Are there lights on the pier? Make shift rod holders up yet?


----------



## dsurf (Aug 5, 2003)

The video explains...No lights.


----------



## Trevfishin (Apr 10, 2019)

I love the shot on opening day the number of anglers lined up with more than 2 poles per person, but yet the rules state 2 poles per person...oops.


----------



## Surfjunkie (Dec 28, 2015)

If there’s no one to enforce it then it’s more of a suggestion. Any pier I go to I’ll have anywhere from 2 to 8 rods depending if I have my cart or not. Never more than 2 in the water at once unless I have a pin out and need a bait. Those rules are to prevent 1 person from taking the whole rail with Shakespeare tigers to fill buckets with hundreds of 5 inch spot.


----------



## Garboman (Jul 22, 2010)

Its a shame that none of the piers stay open all night these days on a regular basis. They all used to stay open 24 hours a day through the entire season, one could live at the Pier back then....

On the catwalk Redheaded fella's nephew used to take a cart with a generator light setup where you place a floodlight just over the water.

He did well on Rockfish and Trout, baitfish were drawn to the lights and the gamefish picked them off. This was back in the early 2000's when there were a lot of Rockfish around in the Fall and Winter. Nice 20 pound plus fish you have to have a drop net.

There are so many big Drum around these days I am thinking that it will work on them, if you live line cob mullet at night and let it swim on the periphery of the light beam, for the next month or so before they go South of Rodanthe.

Should be a lot more relaxing fishing than before when you had to wonder about traffic.

The flood lights worked well because you did not have to worry about the Crabs. When the tide slacks off the Crabs move on the bottom baits, 

When I spoke with the Head Crab he was real enthusiastic about the opening.


----------



## Trevfishin (Apr 10, 2019)

Yeah, I'd fish the lights around the docks and bridges in Florida for snook that way, very productive.

Will be there starting Oct. 16th, so hopefully the weather will cooperate and I'll be fishing that bridge at night if I'm not doing it from the beach. Staying in S. Nags Head and don't want to get in the middle of the Point Shuffle.

Is there anywhere to get fiddler crabs?


----------



## LYHFish (Aug 5, 2021)

Trevfishin said:


> Yeah, I'd fish the lights around the docks and bridges in Florida for snook that way, very productive.
> 
> Will be there starting Oct. 16th, so hopefully the weather will cooperate and I'll be fishing that bridge at night if I'm not doing it from the beach. Staying in S. Nags Head and don't want to get in the middle of the Point Shuffle.
> 
> Is there anywhere to get fiddler crabs?


Oceans East sells them but theyve apparently been out for a while.

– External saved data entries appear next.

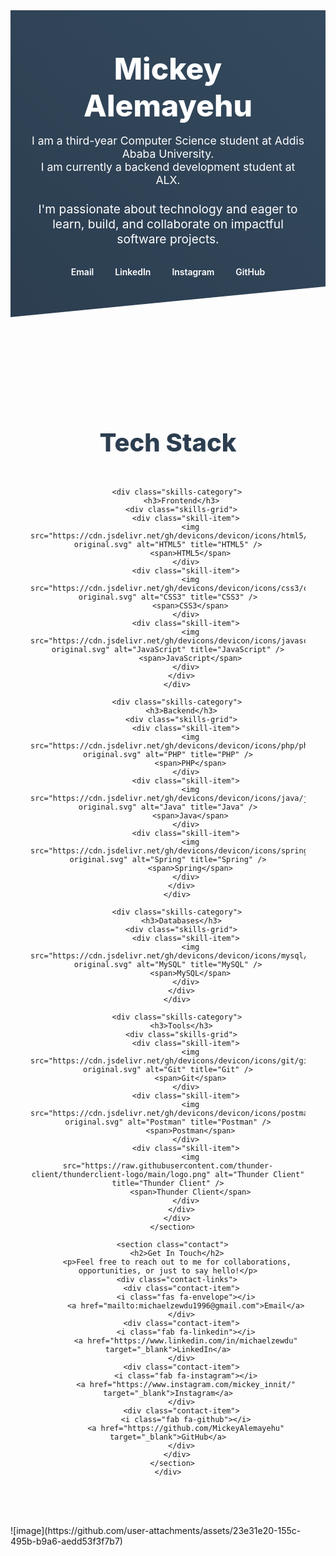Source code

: <!DOCTYPE html>
<html lang="en">
<head>
  <meta charset="UTF-8" />
  <meta name="viewport" content="width=device-width, initial-scale=1.0" />
  <title>Mickey Alemayehu | Portfolio</title>
  <link href="https://fonts.googleapis.com/css2?family=Inter:wght@400;600;800&display=swap" rel="stylesheet" />
  <link rel="stylesheet" href="https://cdnjs.cloudflare.com/ajax/libs/font-awesome/6.4.0/css/all.min.css" />
  <style>
    :root {
      --primary-color: #2c3e50;
      --secondary-color: #3498db;
      --background-color: #f0f2f5;
      --text-color: #34495e;
      --card-background: #ffffff;
      --shadow-color: rgba(0, 0, 0, 0.1);
    }

    body {
      font-family: 'Inter', sans-serif;
      margin: 0;
      background-color: var(--background-color);
      color: var(--text-color);
      line-height: 1.6;
    }

    .container {
      max-width: 1000px;
      margin: 0 auto;
      padding: 0 2rem;
    }

    header {
      background: linear-gradient(45deg, #2c3e50, #34495e);
      color: white;
      padding: 4rem 2rem;
      text-align: center;
      clip-path: polygon(0 0, 100% 0, 100% 90%, 0 100%);
    }

    header h1 {
      margin: 0;
      font-size: 3rem;
      font-weight: 800;
    }

    header ul {
      list-style: none;
      padding: 0;
      margin: 1rem 0;
      font-size: 1.1rem;
      max-width: 600px;
      margin-left: auto;
      margin-right: auto;
    }

    header p {
      margin-top: 1.5rem;
      font-size: 1.2rem;
      max-width: 600px;
      margin-left: auto;
      margin-right: auto;
    }

    .social-links {
      margin-top: 2rem;
    }

    .social-links a {
      margin: 0 15px;
      color: white;
      text-decoration: none;
      font-weight: 600;
      transition: color 0.3s ease;
    }

    .social-links a:hover {
      color: var(--secondary-color);
    }

    main {
        padding-top: 4rem;
        padding-bottom: 4rem;
    }

    .skills {
      text-align: center;
    }

    .skills h2 {
      font-size: 2.5rem;
      margin-bottom: 3rem;
      font-weight: 800;
      color: var(--primary-color);
    }

    .skills-category {
      background: var(--card-background);
      margin-bottom: 2.5rem;
      padding: 2.5rem;
      border-radius: 15px;
      box-shadow: 0 5px 20px var(--shadow-color);
      transition: transform 0.3s ease, box-shadow 0.3s ease;
    }
    
    .skills-category:hover {
        transform: translateY(-5px);
        box-shadow: 0 10px 25px var(--shadow-color);
    }

    .skills-category h3 {
      margin-top: 0;
      margin-bottom: 2rem;
      color: var(--primary-color);
      font-size: 1.5rem;
    }

    .skills-grid {
      display: flex;
      justify-content: center;
      flex-wrap: wrap;
      gap: 2.5rem;
    }

    .skill-item {
        display: flex;
        flex-direction: column;
        align-items: center;
        gap: 0.75rem;
        width: 100px;
        text-align: center;
    }

    .skill-item img {
      width: 60px;
      height: 60px;
      object-fit: contain;
      transition: transform 0.3s ease;
    }

    .skill-item img:hover {
      transform: scale(1.15);
    }
    
    .skill-item span {
        font-size: 0.9rem;
        font-weight: 600;
    }

    .contact {
      background: var(--card-background);
      padding: 3rem;
      border-radius: 15px;
      box-shadow: 0 5px 20px var(--shadow-color);
      text-align: center;
      margin-top: 3rem;
    }

    .contact h2 {
      font-size: 2.5rem;
      margin-bottom: 2rem;
      font-weight: 800;
      color: var(--primary-color);
    }

    .contact p {
      font-size: 1.1rem;
      margin-bottom: 2.5rem;
      color: var(--text-color);
    }

    .contact-links {
      display: flex;
      justify-content: center;
      flex-wrap: wrap;
      gap: 2rem;
    }

    .contact-item {
      display: flex;
      flex-direction: column;
      align-items: center;
      gap: 0.75rem;
      padding: 1.5rem;
      border-radius: 10px;
      background: var(--background-color);
      transition: transform 0.3s ease, box-shadow 0.3s ease;
      min-width: 120px;
    }

    .contact-item:hover {
      transform: translateY(-5px);
      box-shadow: 0 8px 20px var(--shadow-color);
    }

    .contact-item i {
      font-size: 2rem;
      color: var(--secondary-color);
    }

    .contact-item a {
      text-decoration: none;
      color: var(--text-color);
      font-weight: 600;
      font-size: 0.9rem;
    }

    .contact-item a:hover {
      color: var(--secondary-color);
    }

    footer {
      background: #222;
      color: white;
      text-align: center;
      padding: 2rem 1rem;
      margin-top: 3rem;
    }

    @media (max-width: 768px) {
        header {
            padding: 3rem 1rem;
            clip-path: polygon(0 0, 100% 0, 100% 95%, 0 100%);
        }
        header h1 {
            font-size: 2.5rem;
        }
        .container {
            padding: 0 1.5rem;
        }
        main {
            padding-top: 3rem;
            padding-bottom: 3rem;
        }
        .skills-grid {
            gap: 1.5rem;
        }
        .contact {
            padding: 2rem;
        }
        .contact-links {
            gap: 1rem;
        }
    }
  </style>
</head>
<body>
  <header>
    <h1>Mickey Alemayehu</h1>
    <ul>
      <li>
        I am a third-year Computer Science student at Addis Ababa University.
      </li>
      <li>
        I am currently a backend development student at ALX.
      </li>
    </ul>
    <p>I'm passionate about technology and eager to learn, build, and collaborate on impactful software projects.</p>
    <div class="social-links">
      <a href="mailto:michaelzewdu1996@gmail.com">Email</a>
      <a href="https://www.linkedin.com/in/michaelzewdu" target="_blank">LinkedIn</a>
      <a href="https://www.instagram.com/mickey_innit/" target="_blank">Instagram</a>
      <a href="https://github.com/MickeyAlemayehu" target="_blank">GitHub</a>
    </div>
  </header>

  <main>
    <div class="container">
      <section class="skills">
        <h2>Tech Stack</h2>

        <div class="skills-category">
          <h3>Frontend</h3>
          <div class="skills-grid">
            <div class="skill-item">
              <img src="https://cdn.jsdelivr.net/gh/devicons/devicon/icons/html5/html5-original.svg" alt="HTML5" title="HTML5" />
              <span>HTML5</span>
            </div>
            <div class="skill-item">
              <img src="https://cdn.jsdelivr.net/gh/devicons/devicon/icons/css3/css3-original.svg" alt="CSS3" title="CSS3" />
              <span>CSS3</span>
            </div>
            <div class="skill-item">
              <img src="https://cdn.jsdelivr.net/gh/devicons/devicon/icons/javascript/javascript-original.svg" alt="JavaScript" title="JavaScript" />
              <span>JavaScript</span>
            </div>
          </div>
        </div>

        <div class="skills-category">
          <h3>Backend</h3>
          <div class="skills-grid">
            <div class="skill-item">
              <img src="https://cdn.jsdelivr.net/gh/devicons/devicon/icons/php/php-original.svg" alt="PHP" title="PHP" />
              <span>PHP</span>
            </div>
            <div class="skill-item">
              <img src="https://cdn.jsdelivr.net/gh/devicons/devicon/icons/java/java-original.svg" alt="Java" title="Java" />
              <span>Java</span>
            </div>
            <div class="skill-item">
              <img src="https://cdn.jsdelivr.net/gh/devicons/devicon/icons/spring/spring-original.svg" alt="Spring" title="Spring" />
              <span>Spring</span>
            </div>
          </div>
        </div>

        <div class="skills-category">
          <h3>Databases</h3>
          <div class="skills-grid">
            <div class="skill-item">
              <img src="https://cdn.jsdelivr.net/gh/devicons/devicon/icons/mysql/mysql-original.svg" alt="MySQL" title="MySQL" />
              <span>MySQL</span>
            </div>
          </div>
        </div>

        <div class="skills-category">
          <h3>Tools</h3>
          <div class="skills-grid">
            <div class="skill-item">
              <img src="https://cdn.jsdelivr.net/gh/devicons/devicon/icons/git/git-original.svg" alt="Git" title="Git" />
              <span>Git</span>
            </div>
            <div class="skill-item">
              <img src="https://cdn.jsdelivr.net/gh/devicons/devicon/icons/postman/postman-original.svg" alt="Postman" title="Postman" />
              <span>Postman</span>
            </div>
            <div class="skill-item">
              <img src="https://raw.githubusercontent.com/thunder-client/thunderclient-logo/main/logo.png" alt="Thunder Client" title="Thunder Client" />
              <span>Thunder Client</span>
            </div>
          </div>
        </div>
      </section>

      <section class="contact">
        <h2>Get In Touch</h2>
        <p>Feel free to reach out to me for collaborations, opportunities, or just to say hello!</p>
        <div class="contact-links">
          <div class="contact-item">
            <i class="fas fa-envelope"></i>
            <a href="mailto:michaelzewdu1996@gmail.com">Email</a>
          </div>
          <div class="contact-item">
            <i class="fab fa-linkedin"></i>
            <a href="https://www.linkedin.com/in/michaelzewdu" target="_blank">LinkedIn</a>
          </div>
          <div class="contact-item">
            <i class="fab fa-instagram"></i>
            <a href="https://www.instagram.com/mickey_innit/" target="_blank">Instagram</a>
          </div>
          <div class="contact-item">
            <i class="fab fa-github"></i>
            <a href="https://github.com/MickeyAlemayehu" target="_blank">GitHub</a>
          </div>
        </div>
      </section>
    </div>
  </main>
</body>
</html>
![image](https://github.com/user-attachments/assets/23e31e20-155c-495b-b9a6-aedd53f3f7b7)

Theyre relatively easy to catch yourself. The area behind the Bodie lighthouse is full of them


----------



## Trevfishin (Apr 10, 2019)

Called oceans east and they said they didn’t have any. Looked behind Bodie last year around this time and didn’t see any. I’ll look again and set out some traps. Thanks


----------



## LYHFish (Aug 5, 2021)

Yeah.. They have been out for a while. I have not been to see but I was told they are behind the lighthouse right now. Ill be down for the week Monday night. Plan on finding some fiddlers and hitting the OI bridge pier for sheepshead.


----------



## Trevfishin (Apr 10, 2019)

I'll be arriving when you are leaving, so let me know if you find them. I'll hit the new bridge/pier and some of the bridge if the current will allow in a kayak.


----------



## LYHFish (Aug 5, 2021)

Will do!


----------



## Trevfishin (Apr 10, 2019)

Find any fiddlers?


----------



## LYHFish (Aug 5, 2021)

Trevfishin said:


> Find any fiddlers?


None


----------



## Trevfishin (Apr 10, 2019)

K, thanks


----------